Por otro lado, tanto Althusser como Lacan insistían en que Marx -según el primero- y Freud -según el segundo- habían dado con lo real de su tiempo, pero que lo habían circunscrito con los materiales que contaban, no del todo oportunos para el caso: Marx recurría a la dialéctica hegeliana (aunque la invirtiera); Freud a los modelos energéticos del cientificismo decimonónico (aunque los sustituyera luego por su metapsicología). Había que hacer jardín a la francesa y desmalezar el terreno. Son estrategias de lectura, por supuesto. Yo pienso en cambio que el real del tiempo hay que circunscribirlo cada vez, con los materiales inoportunos con que se cuenta, y forzarlos, y calzarlos, y componerlos: el sutil arte del remendador y fabricante de conceptos. Por eso no acuerdo con los epígonos de los maestros que quieren rectificarlos, o bien privilegiar un aspecto de su teoría, o bien limitarse a repetirlos como locos, sin captar que lo que habrá valido en cualquier caso es el gesto de invención que implica, entre otras cosas, ensuciarse las manos con los materiales siempre inadecuados del presente.

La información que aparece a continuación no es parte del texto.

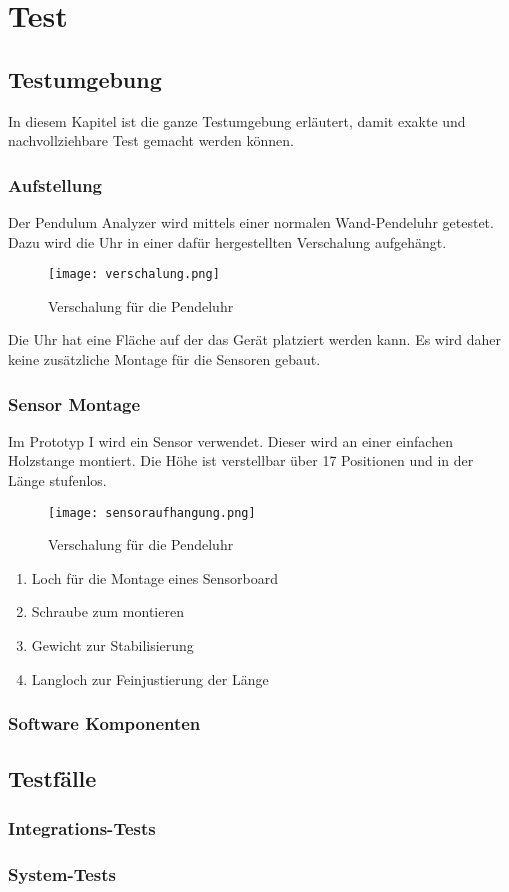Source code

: \section{Test}
		\subsection{Testumgebung}
        In diesem Kapitel ist die ganze Testumgebung erläutert, damit exakte und nachvollziehbare Test gemacht werden können.
        \subsubsection{Aufstellung}
        Der Pendulum Analyzer wird mittels einer normalen Wand-Pendeluhr getestet. Dazu wird die Uhr in einer dafür hergestellten Verschalung aufgehängt.
        \begin{figure}[H]
            \centering
            \texttt{[image: verschalung.png]}
            \caption{Verschalung für die Pendeluhr}
        \end{figure}

        \noindent Die Uhr hat eine Fläche auf der das Gerät platziert werden kann. Es wird daher keine zusätzliche Montage für die Sensoren gebaut.
        
        \clearpage
        \subsubsection{Sensor Montage}
        Im Prototyp I wird ein Sensor verwendet. Dieser wird an einer einfachen Holzstange montiert. Die Höhe ist verstellbar über 17 Positionen und in der Länge stufenlos.
        \begin{figure}[H]
            \centering
            \texttt{[image: sensoraufhangung.png]}
            \caption{Verschalung für die Pendeluhr}
        \end{figure}
        \begin{enumerate}
            \item Loch für die Montage eines Sensorboard
            \item Schraube zum montieren
            \item Gewicht zur Stabilisierung
            \item Langloch zur Feinjustierung der Länge
        \end{enumerate}
        \subsubsection{Software Komponenten}

		\subsection{Testfälle}
			\subsubsection{Integrations-Tests}
				
			\subsubsection{System-Tests}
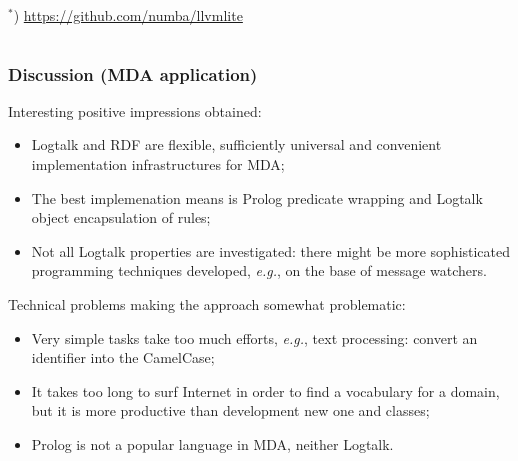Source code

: \documentclass[10pt]{beamer}
\begin{document}
\begin{frame}[fragile]
\begin{columns}
\begin{column}{0.4\textwidth}
  ${}^*$) \url{https://github.com/numba/llvmlite}
    \end{column}
  \end{columns}
\end{frame}



\begin{frame}
  \frametitle{Discussion (MDA application)}
  Interesting positive impressions obtained:
  \begin{itemize}
  \item Logtalk and RDF are flexible, sufficiently universal and convenient implementation infrastructures for MDA;
  \item The best implemenation means is Prolog predicate wrapping and Logtalk object encapsulation of rules;
  \item Not all Logtalk properties are investigated: there might be more sophisticated programming techniques developed, \emph{e.g.}, on the base of message watchers.
  \end{itemize}
  Technical problems making the approach somewhat problematic:
  \begin{itemize}
  \item Very simple tasks take too much efforts, \emph{e.g.}, text processing: convert an identifier into the CamelCase;
  \item It takes too long to surf Internet in order to find a vocabulary for a domain, but it is more productive than development new one and classes;
  \item Prolog is not a popular language in MDA, neither Logtalk.
  \end{itemize}
\end{frame}
\end{document}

miércoles, 18 de diciembre de 2013

Escritura de fragmentos

No tengo problema en escribir sobre papel, sobre paredes, sobre el estado, sobre el tiempo (sobre el estado del tiempo o el tiempo del estado), sobre el sobre de una carta que se pierde, una y otra vez, e irremediablemente llega a su destino (que es la pérdida irremediable), o incluso de escribir sobre la arena o sobre el agua; pero escribir en esta superficie virtual tiene la ventaja de situarse justo justo al nivel del olvido necesario, imprescindible, ése que responde a la época.

Por ejemplo, la otra noche soñé que pensaba y al despertarme me di cuenta que no, que soñaba.
Pero al darme cuenta, a su vez, pensé: soñar es también otro modo de pensar. Y desperté de golpe.

Cada tanto alguien encuentra el sentido del mundo y puede ser devastado por esa intempestiva revelación; no hay muro donde compartirlo porque es el muro mismo y su grieta: el de cuerpos y lenguajes, y también, la de esos puntos de fuga que algunos llaman verdades. Una vida completa es una fuga musical escrita en nombre propio, si se lo ha vaciado suficientemente de yoicidad.

El deseo decidido no tiene nada que ver con el voluntarismo, ni tampoco con una pasiva resignación o una activa subordinación; el deseo decidido asume el acto con pasión y recibe lo que advenga del tiempo sin alterarse, con absoluta impasibilidad. Encontrar, perder, circunscribir el tiempo del deseo y sus insólitas escansiones, he allí lo que hace (a) un sujeto.

Todo es efecto de decir, y no-todo también, sólo que de otro modo. Nada es lo que parece, en sentido afirmativo. El sentido se juega, a su vez, como efecto de decir que no siempre se dice, pues se olvida recurrentemente bajo el dicho afirmado.

No hay afuera del lenguaje, pero decir que todo es lenguaje ya es tomar posición en el campo; y una bastante limitada, si cabe decir, justamente porque necesita postular la función de excepción que le dé límite y consistencia a ese todo supuesto. Por el contrario, decir que no hay nada que escape al lenguaje y a sus dispositivos, abre la posibilidad de una inscripción sin todo, ilimitada, o mejor: no-toda. En el medio, lo que producimos son operaciones conceptuales, invocamos fórmulas, matemas y poemas, dispositivos de diversa índole. No todos son interesantes, no todos responden a las potencias irredentas de la historia, a las historicidades ontológicas del presente. No todos, justamente.